Exercise brief = Each line that has the string "subject" must be copied from the records below.

[Rendered images with source text]

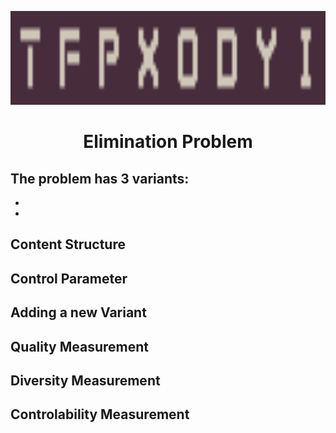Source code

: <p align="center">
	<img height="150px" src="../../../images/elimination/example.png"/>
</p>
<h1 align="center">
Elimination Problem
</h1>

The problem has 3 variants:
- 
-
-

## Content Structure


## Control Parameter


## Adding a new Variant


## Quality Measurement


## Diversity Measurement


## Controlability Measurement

--

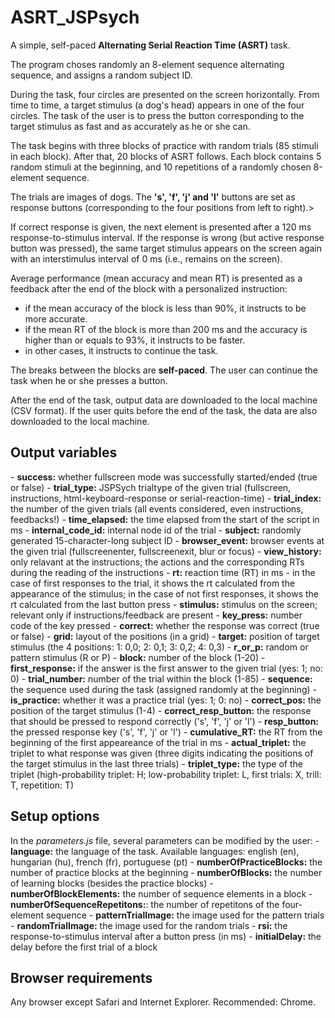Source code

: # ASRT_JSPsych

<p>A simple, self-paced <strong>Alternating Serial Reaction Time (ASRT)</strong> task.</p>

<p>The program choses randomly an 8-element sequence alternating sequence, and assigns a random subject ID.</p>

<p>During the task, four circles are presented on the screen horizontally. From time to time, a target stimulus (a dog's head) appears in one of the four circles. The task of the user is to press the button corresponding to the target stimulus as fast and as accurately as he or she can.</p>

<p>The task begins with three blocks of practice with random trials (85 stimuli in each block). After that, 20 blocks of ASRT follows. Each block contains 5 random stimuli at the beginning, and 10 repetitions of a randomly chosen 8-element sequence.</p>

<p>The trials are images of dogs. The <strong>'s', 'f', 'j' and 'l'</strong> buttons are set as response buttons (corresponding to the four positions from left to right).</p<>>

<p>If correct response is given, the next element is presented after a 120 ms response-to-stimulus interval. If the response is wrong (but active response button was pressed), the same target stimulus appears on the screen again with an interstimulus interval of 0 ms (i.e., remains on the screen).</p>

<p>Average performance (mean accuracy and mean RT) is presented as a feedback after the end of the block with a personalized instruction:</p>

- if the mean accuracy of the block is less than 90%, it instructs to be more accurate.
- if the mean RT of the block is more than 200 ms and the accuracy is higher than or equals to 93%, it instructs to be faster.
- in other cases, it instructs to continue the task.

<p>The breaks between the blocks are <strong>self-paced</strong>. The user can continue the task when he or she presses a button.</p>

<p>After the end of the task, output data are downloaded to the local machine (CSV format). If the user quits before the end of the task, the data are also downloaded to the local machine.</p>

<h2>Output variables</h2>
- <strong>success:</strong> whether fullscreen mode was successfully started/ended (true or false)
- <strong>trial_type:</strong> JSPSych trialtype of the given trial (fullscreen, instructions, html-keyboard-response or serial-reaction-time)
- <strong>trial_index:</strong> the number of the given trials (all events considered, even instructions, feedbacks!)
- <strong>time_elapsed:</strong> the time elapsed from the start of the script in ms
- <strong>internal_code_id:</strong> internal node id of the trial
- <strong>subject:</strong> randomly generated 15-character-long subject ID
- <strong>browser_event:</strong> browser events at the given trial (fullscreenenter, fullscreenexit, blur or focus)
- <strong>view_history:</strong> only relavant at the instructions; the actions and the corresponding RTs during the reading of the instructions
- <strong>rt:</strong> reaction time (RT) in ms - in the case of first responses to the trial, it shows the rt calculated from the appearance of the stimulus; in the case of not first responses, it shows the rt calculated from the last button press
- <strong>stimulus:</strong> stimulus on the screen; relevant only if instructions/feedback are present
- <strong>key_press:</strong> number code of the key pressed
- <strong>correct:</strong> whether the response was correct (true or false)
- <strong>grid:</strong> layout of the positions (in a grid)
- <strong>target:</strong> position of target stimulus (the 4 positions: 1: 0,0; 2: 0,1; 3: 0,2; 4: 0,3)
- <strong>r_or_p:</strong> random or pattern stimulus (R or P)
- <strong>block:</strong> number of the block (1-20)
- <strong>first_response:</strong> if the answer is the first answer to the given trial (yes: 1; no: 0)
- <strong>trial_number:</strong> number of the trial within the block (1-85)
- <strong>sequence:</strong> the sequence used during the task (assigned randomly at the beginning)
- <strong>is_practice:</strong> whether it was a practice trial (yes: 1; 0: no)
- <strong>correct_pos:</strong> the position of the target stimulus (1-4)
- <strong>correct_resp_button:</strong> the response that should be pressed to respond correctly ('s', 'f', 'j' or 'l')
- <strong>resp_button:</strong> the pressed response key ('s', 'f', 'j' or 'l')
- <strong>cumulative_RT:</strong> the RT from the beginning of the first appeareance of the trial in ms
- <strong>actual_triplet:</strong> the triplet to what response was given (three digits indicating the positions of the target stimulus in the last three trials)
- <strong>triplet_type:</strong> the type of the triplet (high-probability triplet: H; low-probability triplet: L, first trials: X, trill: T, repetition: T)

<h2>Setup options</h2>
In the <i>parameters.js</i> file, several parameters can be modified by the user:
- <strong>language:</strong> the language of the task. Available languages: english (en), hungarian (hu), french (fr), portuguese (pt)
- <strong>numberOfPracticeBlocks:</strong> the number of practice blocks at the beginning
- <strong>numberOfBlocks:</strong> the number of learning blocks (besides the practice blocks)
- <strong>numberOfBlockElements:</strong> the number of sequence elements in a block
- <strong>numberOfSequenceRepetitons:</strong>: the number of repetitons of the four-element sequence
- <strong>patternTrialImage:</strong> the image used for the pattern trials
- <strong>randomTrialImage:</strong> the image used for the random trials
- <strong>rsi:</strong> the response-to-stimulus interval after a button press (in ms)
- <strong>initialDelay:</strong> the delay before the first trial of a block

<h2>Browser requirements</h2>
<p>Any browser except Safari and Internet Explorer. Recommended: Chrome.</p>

==

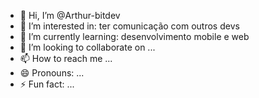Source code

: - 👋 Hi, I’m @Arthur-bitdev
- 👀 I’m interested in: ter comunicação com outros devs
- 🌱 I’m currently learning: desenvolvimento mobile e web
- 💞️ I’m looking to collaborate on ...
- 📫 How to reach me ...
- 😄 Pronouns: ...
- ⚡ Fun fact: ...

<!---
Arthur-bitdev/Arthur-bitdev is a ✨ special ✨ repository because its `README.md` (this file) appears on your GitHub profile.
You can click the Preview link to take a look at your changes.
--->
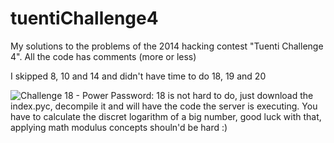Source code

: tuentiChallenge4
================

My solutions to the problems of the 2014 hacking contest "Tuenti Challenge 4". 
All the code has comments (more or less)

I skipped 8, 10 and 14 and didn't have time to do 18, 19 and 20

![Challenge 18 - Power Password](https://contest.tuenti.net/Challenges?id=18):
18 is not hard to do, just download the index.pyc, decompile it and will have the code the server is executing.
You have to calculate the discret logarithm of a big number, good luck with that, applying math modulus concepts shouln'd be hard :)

Answer section =
<p>The program choses randomly an 8-element sequence alternating sequence, and assigns a random subject ID.</p>
- <strong>subject:</strong> randomly generated 15-character-long subject ID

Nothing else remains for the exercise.